揺らめき、四つ。

 





 五月も下旬に入り大分気候が落ち着いた。


 日も伸びてきて、わたしが目を覚ますと薄っすら空は明け始めている。


 そうは言っても朝方は少し冷えるので暖炉に火を熾し、燭台へその火を移す。


 勢い込んでベッドから起き上がる必要もなくなり、湯たんぽ代わりの革袋を使う回数も減り、燭台を机に置くと前日のうちに汲んでおいた井戸の水で顔を洗う。結構冷たいが、お蔭で眠気も綺麗さっぱり消える。
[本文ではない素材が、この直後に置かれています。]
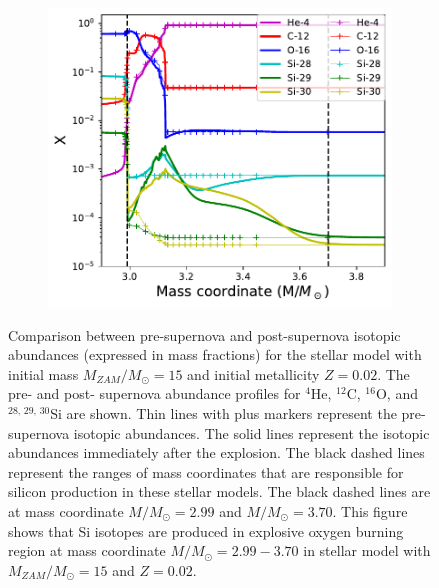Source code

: \documentclass{brandeis-thesis3.2}
\def \msun {M_{\odot}}
\newcommand{\iso}[2]{$^{#1}${#2}}
\begin{document}
\begin{figure}[H]
    \centering
    \begin{subfigure}[c]{0.6\textwidth}
        \includegraphics[width=\textwidth]{figs/150.02.pdf}
    \end{subfigure}
    \caption{Comparison between pre-supernova and post-supernova isotopic abundances (expressed in mass fractions) for the stellar model with initial mass $M_{ZAM}/\msun =15$ and initial metallicity $Z=0.02$. The pre- and post- supernova abundance profiles for \iso{4}{He}, \iso{12}{C}, \iso{16}{O}, and \iso{28,\, 29,\, 30}{Si} are shown. Thin lines with plus markers represent the pre-supernova isotopic abundances. The solid lines represent the isotopic abundances immediately after the explosion. The black dashed lines represent the ranges of mass coordinates that are responsible for silicon production in these stellar models. The black dashed lines are at mass coordinate $M/\msun = 2.99$ and $M/\msun = 3.70$. This figure shows that Si isotopes are produced in explosive oxygen burning region at mass coordinate $M/\msun = 2.99-3.70$ in stellar model with $M_{ZAM}/\msun =15$ and $Z=0.02$.}
    \label{fig:m15z02}
\end{figure}
\end{document}
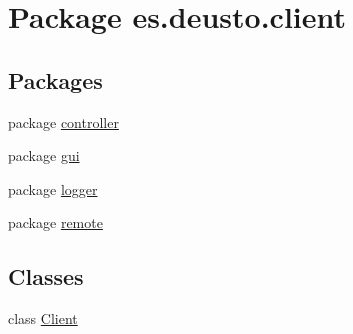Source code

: \hypertarget{namespacees_1_1deusto_1_1client}{}\section{Package es.\+deusto.\+client}
\label{namespacees_1_1deusto_1_1client}
\subsection*{Packages}
\begin{DoxyCompactItemize}
\item 
package \mbox{\hyperlink{namespacees_1_1deusto_1_1client_1_1controller}{controller}}
\item 
package \mbox{\hyperlink{namespacees_1_1deusto_1_1client_1_1gui}{gui}}
\item 
package \mbox{\hyperlink{namespacees_1_1deusto_1_1client_1_1logger}{logger}}
\item 
package \mbox{\hyperlink{namespacees_1_1deusto_1_1client_1_1remote}{remote}}
\end{DoxyCompactItemize}
\subsection*{Classes}
\begin{DoxyCompactItemize}
\item 
class \mbox{\hyperlink{classes_1_1deusto_1_1client_1_1_client}{Client}}
\end{DoxyCompactItemize}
 布で顔を拭い、水気の残る手でやや歪んだ鏡を見ながら寝癖を直した。


 自分で作った丈の短いシュミーズの腰部分にある紐を締め、ウエスト部分を覆うステイズを固定したら手早く紐を結ぶ。コルセットと同じものだがわたしは息苦しくなるほど締めることはない。


 頭から被るタイプのシャツを着て、袖を通したら、首元の釦を留める。


 靴下のショースを履き、紐で留め、膝下丈の黒いキュロットを穿いたらブーツの紐を締める。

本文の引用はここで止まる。